Yogurt, the fermented panacea? - Macleans.ca

Yogurt, the fermented panacea?

Have the health benefits of yogurt been exaggerated? ‘Science-ish’ investigates.


The Statement: “Fermented milk products such as yogurt and kefir contain friendly probiotic bacteria that may help guard against disease… Yogurt’s active bacterial cultures can help stimulate the immune system, reduce symptoms of antibiotic-associated diarrhea and improve the absorption of lactose in people with mild to moderate lactose intolerance.” (Leslie Beck, The Globe and Mail, 06/23/2011)

Yogurt has been starring in the news lately for its panacea-like ability to do everything from “stimulate the immune system,” as Beck writes, to help aid weight loss, according to reports about a new 20-year Harvard study. Of the latter, the Toronto Star recently stated, “Vegetables and fruits helped keep weight in check, but nuts and yogurt were the most effective. Most of the test subjects ate no-fat or low-fat yogurt.”

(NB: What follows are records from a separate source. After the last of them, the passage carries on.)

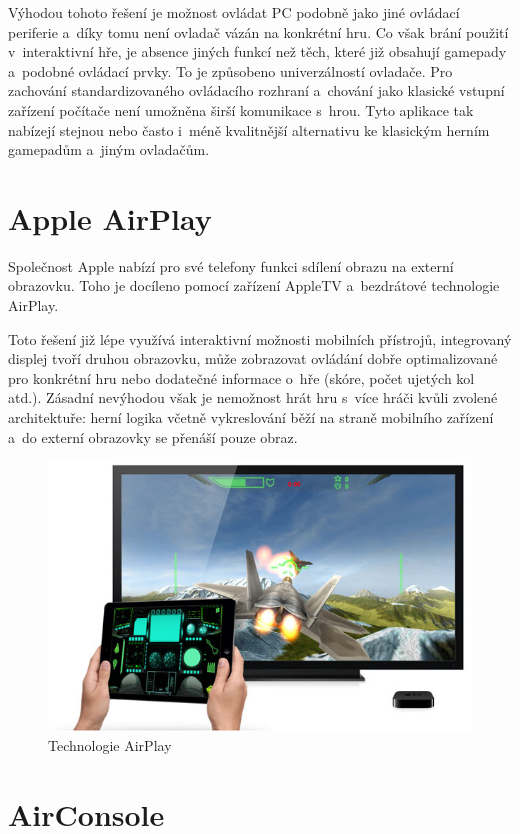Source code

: \documentclass[thesis=B,czech,hidelinks]{FITthesis}[2012/06/26] %
\begin{document}
Výhodou tohoto řešení je možnost ovládat PC podobně jako jiné ovládací periferie a~díky tomu není ovladač vázán na konkrétní hru. Co však brání použití v~interaktivní hře, je absence jiných funkcí než těch, které již obsahují gamepady a~podobné ovládací prvky. To je způsobeno univerzálností ovladače. Pro zachování standardizovaného ovládacího rozhraní a~chování jako klasické vstupní zařízení počítače není umožněna širší komunikace s~hrou. Tyto aplikace tak nabízejí stejnou nebo často i~méně kvalitnější alternativu ke klasickým herním gamepadům a~jiným ovladačům. 

\section{Apple AirPlay}

Společnost Apple nabízí pro své telefony funkci sdílení obrazu na externí obrazovku. Toho je docíleno pomocí zařízení AppleTV a~bezdrátové technologie AirPlay\cite{airplay}.

Toto řešení již lépe využívá interaktivní možnosti mobilních přístrojů, integrovaný displej tvoří druhou obrazovku, může zobrazovat ovládání dobře optimalizované pro konkrétní hru nebo dodatečné informace o~hře (skóre, počet ujetých kol atd.). Zásadní nevýhodou však je nemožnost hrát hru s~více hráči kvůli zvolené architektuře: herní logika včetně vykreslování běží na straně mobilního zařízení a~do externí obrazovky se přenáší pouze obraz.

\begin{figure}[h]
\includegraphics[width=\textwidth]{airplay}
\caption{Technologie AirPlay\cite{airplay}}
\end{figure}


\section{AirConsole}
\end{document}
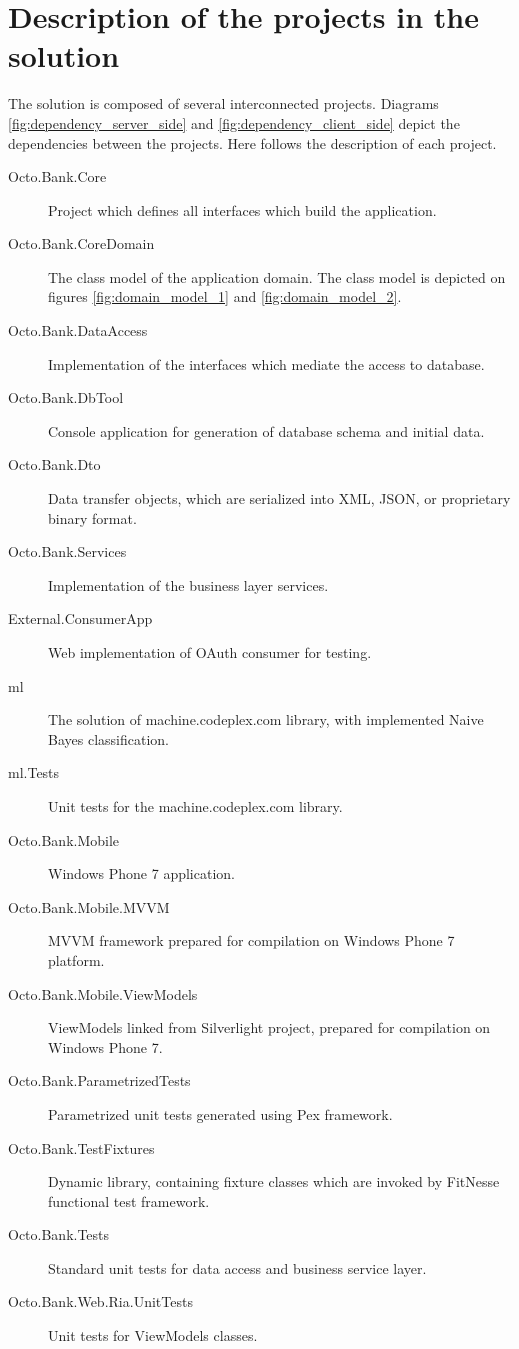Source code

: \documentclass[11pt,twoside,a4paper]{book}
\begin{document}
\chapter{Description of the projects in the solution}
The solution is composed of several interconnected projects. Diagrams \ref{fig:dependency_server_side} and \ref{fig:dependency_client_side} depict the dependencies between the projects. Here follows the description of each project.
\begin{description}
	\item[Octo.Bank.Core] Project which defines all interfaces which build the application.
	\item[Octo.Bank.CoreDomain] The class model of the application domain. The class model is depicted on figures \ref{fig:domain_model_1} and \ref{fig:domain_model_2}.
	\item[Octo.Bank.DataAccess] Implementation of the interfaces which mediate the access to database.
	\item[Octo.Bank.DbTool] Console application for generation of database schema and initial data.
	\item[Octo.Bank.Dto] Data transfer objects, which are serialized into XML, JSON, or proprietary binary format.
	\item[Octo.Bank.Services] Implementation of the business layer services.
	\item[External.ConsumerApp] Web implementation of OAuth consumer for testing.
	\item[ml] The solution of machine.codeplex.com library, with implemented Naive Bayes classification.
	\item[ml.Tests] Unit tests for the machine.codeplex.com library.
	\item [Octo.Bank.Mobile] Windows Phone 7 application.
	\item [Octo.Bank.Mobile.MVVM] MVVM framework prepared for compilation on Windows Phone 7 platform.
	\item [Octo.Bank.Mobile.ViewModels] ViewModels linked from Silverlight project, prepared for compilation on Windows Phone 7.
	\item [Octo.Bank.ParametrizedTests] Parametrized unit tests generated using Pex framework.
	\item [Octo.Bank.TestFixtures] Dynamic library, containing fixture classes which are invoked by FitNesse functional test framework.
	\item [Octo.Bank.Tests] Standard unit tests for data access and business service layer.
	\item [Octo.Bank.Web.Ria.UnitTests] Unit tests for ViewModels classes.

\end{description}
\end{document}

But before you go stocking up on the fermented miracle food, know this: research into the health benefits of yogurt and probiotics is patchy and inconsistent.

Let’s start with the question of weight loss. Dr. Brian Haynes, professor of clinical epidemiology and medicine at McMaster University, looked at the Toronto Star article and found the claim that certain foods, such as yogurt, were more effective at keeping weight off to be a “misdemeanor” of sorts. He said, “The study does not test whether one food item has a different effect than another. If you switched, say, yogurt and nuts for vegetables and fruit, you would likely gain weight—especially if you were heavy on the nuts, which have way more calories than low-fat yogurt.”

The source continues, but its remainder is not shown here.